| Quote #4
"I'm going to teach her a lesson," he says without stopping.
Rosie gets a taste of freedom and actually gives it up to return to the circus. Jacob thinks that it's great that she "came back of her own accord" – that shows her loyalty. She's an animal who's being mistreated; it makes sense that she'd try to run away. But August, the main mistreater, doesn't see things that way. He doesn't care what Rosie's motivation is: all he cares about is "teach[ing] her a lesson."
| Quote #5
There's a long pause. She drops her gaze to the ground. Her mouth moves a few times before she finally speaks. "I can't."
Marlena wants to be with Jacob but doesn't allow herself to – not yet at least. Here she is still abiding by the rules of the loveless marriage to which she is committed. The popular saying, "I made my bed, and now I have to lie in it," takes on a double meaning here, since it implies literal bed that she's forced to share with August.
| Quote #6
"Let me go," I plead, jerking my head around first to Grady and then to Bill. "For Christ's sake, let me go! He's nuts! He'll kill her!" I struggle hard enough that I manage to pull them forward a few feet. From inside the tent I hear the crash of broken dishes and then Marlena screams. (18.117)
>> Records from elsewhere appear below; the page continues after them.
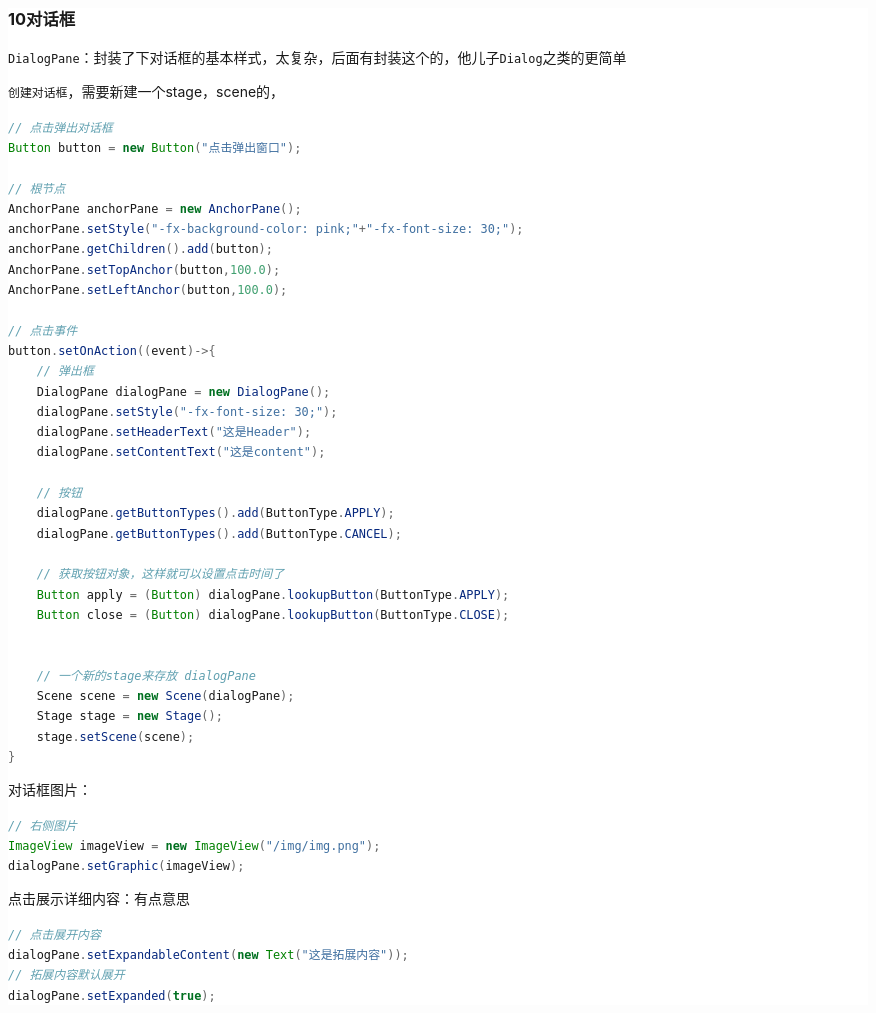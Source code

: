 ### 10对话框

`DialogPane`：封装了下对话框的基本样式，太复杂，后面有封装这个的，他儿子`Dialog`之类的更简单

`创建对话框`，需要新建一个stage，scene的，

```java
// 点击弹出对话框
Button button = new Button("点击弹出窗口");

// 根节点
AnchorPane anchorPane = new AnchorPane();
anchorPane.setStyle("-fx-background-color: pink;"+"-fx-font-size: 30;");
anchorPane.getChildren().add(button);
AnchorPane.setTopAnchor(button,100.0);
AnchorPane.setLeftAnchor(button,100.0);

// 点击事件
button.setOnAction((event)->{
    // 弹出框
    DialogPane dialogPane = new DialogPane();
    dialogPane.setStyle("-fx-font-size: 30;");
    dialogPane.setHeaderText("这是Header");
    dialogPane.setContentText("这是content");

    // 按钮
    dialogPane.getButtonTypes().add(ButtonType.APPLY);
    dialogPane.getButtonTypes().add(ButtonType.CANCEL);

    // 获取按钮对象，这样就可以设置点击时间了
    Button apply = (Button) dialogPane.lookupButton(ButtonType.APPLY);
    Button close = (Button) dialogPane.lookupButton(ButtonType.CLOSE);


    // 一个新的stage来存放 dialogPane
    Scene scene = new Scene(dialogPane);
    Stage stage = new Stage();
    stage.setScene(scene);
}
```

对话框图片：

```java
// 右侧图片
ImageView imageView = new ImageView("/img/img.png");
dialogPane.setGraphic(imageView);
```

点击展示详细内容：有点意思

```java
// 点击展开内容
dialogPane.setExpandableContent(new Text("这是拓展内容"));
// 拓展内容默认展开
dialogPane.setExpanded(true);
```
Sometimes Jacob admits that he can't or shouldn't intervene. Several times in the book he has to force himself to stay away and not help Rosie, Marlena, or whoever else is in trouble. Here, though, he can't stand it anymore. Even though Grady, Bill, and a bunch of other people are there to hold him back, Jacob struggles against them enough to almost make it in and help Marlena. Instead of stopping himself through force of will, he's forced to obey the others, who ultimately outnumber him.